Oksana Weretiuk is the Head of Comparative Studies at University of Rzeszow, Poland. Her current research focuses on comparative study of Slavonic literatures, confrontation of Slavonic literatures with literatures of English-speaking countries; literatures of borderlands; cultural identity; imagology, problems of literary reception and literary translation; geopoetics and ecocriticism.

Emanuela Zirzotti obtained her PhD in Literatures in English at Sapienza University of Rome in 2008 with a dissertation on Greek and Roman influences in the work of Irish poet Seamus Heaney. She works mainly on modern and contemporary literature, focusing in particular on the intertextual approach of poetry and prose. Her publications include essays on Anglo-Irish authors, American Graphic Novels, translations, and the monograph Incontrando l’antichità: Seamus Heaney e i classici greci e latini (Meeting Antiquity: Seamus Heaney and Greek and Roman Classics) (2014).

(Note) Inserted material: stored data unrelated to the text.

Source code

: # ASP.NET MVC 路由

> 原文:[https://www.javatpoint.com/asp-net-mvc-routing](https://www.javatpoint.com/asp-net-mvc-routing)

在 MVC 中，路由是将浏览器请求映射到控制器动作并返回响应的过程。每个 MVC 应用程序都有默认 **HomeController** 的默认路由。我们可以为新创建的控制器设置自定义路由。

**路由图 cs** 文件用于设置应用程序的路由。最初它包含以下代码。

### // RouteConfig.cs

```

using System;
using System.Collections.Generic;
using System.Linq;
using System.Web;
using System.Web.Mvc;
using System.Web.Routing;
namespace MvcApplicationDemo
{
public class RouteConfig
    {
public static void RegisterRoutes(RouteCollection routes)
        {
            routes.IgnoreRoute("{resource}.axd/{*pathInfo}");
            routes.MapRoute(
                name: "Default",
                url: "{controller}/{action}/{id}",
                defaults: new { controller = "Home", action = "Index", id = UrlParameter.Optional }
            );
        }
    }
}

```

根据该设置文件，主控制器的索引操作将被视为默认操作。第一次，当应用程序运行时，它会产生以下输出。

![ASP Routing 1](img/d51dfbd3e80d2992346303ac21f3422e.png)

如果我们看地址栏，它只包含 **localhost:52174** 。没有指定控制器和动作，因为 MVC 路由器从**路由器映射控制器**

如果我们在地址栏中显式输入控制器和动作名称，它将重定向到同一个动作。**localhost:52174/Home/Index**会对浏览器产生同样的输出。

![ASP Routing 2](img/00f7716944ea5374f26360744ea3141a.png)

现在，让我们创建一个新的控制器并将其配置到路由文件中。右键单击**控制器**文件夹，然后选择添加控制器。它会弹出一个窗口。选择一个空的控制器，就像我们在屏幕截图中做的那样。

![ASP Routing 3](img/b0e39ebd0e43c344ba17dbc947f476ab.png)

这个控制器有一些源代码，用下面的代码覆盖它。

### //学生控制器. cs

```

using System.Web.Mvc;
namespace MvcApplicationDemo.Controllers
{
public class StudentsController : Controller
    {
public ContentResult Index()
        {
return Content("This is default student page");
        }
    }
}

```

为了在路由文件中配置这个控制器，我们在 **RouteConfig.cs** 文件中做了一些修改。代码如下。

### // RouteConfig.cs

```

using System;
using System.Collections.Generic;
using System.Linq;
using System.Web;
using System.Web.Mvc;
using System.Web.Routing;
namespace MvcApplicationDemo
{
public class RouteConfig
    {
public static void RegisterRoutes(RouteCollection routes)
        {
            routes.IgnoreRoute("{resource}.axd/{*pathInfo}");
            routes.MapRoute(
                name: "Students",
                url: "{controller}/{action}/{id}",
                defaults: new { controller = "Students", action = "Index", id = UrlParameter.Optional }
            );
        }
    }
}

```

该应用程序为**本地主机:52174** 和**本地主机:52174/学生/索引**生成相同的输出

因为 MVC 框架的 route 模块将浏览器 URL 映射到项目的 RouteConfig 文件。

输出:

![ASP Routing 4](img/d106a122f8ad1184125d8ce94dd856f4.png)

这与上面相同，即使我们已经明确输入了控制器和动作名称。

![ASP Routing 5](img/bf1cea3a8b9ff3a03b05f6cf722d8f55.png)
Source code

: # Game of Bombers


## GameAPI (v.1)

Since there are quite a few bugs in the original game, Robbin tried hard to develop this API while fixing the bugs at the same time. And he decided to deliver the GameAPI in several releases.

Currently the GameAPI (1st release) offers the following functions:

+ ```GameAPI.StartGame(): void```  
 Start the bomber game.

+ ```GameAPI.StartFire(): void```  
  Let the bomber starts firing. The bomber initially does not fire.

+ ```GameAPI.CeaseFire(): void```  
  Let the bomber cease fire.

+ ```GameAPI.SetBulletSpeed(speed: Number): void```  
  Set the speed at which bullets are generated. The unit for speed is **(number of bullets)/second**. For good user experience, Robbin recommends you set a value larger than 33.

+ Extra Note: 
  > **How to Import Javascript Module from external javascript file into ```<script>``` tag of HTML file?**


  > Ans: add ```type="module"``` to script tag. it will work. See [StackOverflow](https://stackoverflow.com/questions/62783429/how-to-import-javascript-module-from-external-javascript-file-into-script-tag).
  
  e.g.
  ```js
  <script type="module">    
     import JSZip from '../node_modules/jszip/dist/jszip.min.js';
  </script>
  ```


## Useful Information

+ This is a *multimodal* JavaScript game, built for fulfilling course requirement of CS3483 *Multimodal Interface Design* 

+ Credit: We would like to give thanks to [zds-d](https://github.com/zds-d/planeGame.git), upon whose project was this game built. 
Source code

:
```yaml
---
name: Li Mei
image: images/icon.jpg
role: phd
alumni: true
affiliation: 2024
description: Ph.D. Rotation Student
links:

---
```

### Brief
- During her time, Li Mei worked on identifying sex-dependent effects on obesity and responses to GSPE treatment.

Alexis Wolf is a PhD Candidate at Birkbeck, University of London. Her thesis, Women’s Textual Production Abroad: the Wilmot Coterie, is an archival-based study of manuscript culture and women’s travel writing in the late eighteenth century. She was awarded a Chawton House Library Visiting Fellowship in 2016, and was a 2014 recipient of the British Association for Romantic Studies Stephen Copley Postgraduate Bursary. In November 2015, she co-convened Silence in the Archives: Censorship and Suppression in Women’s Life Writing in the Long Nineteenth Century, an interdisciplinary conference at Wolfson College, Oxford.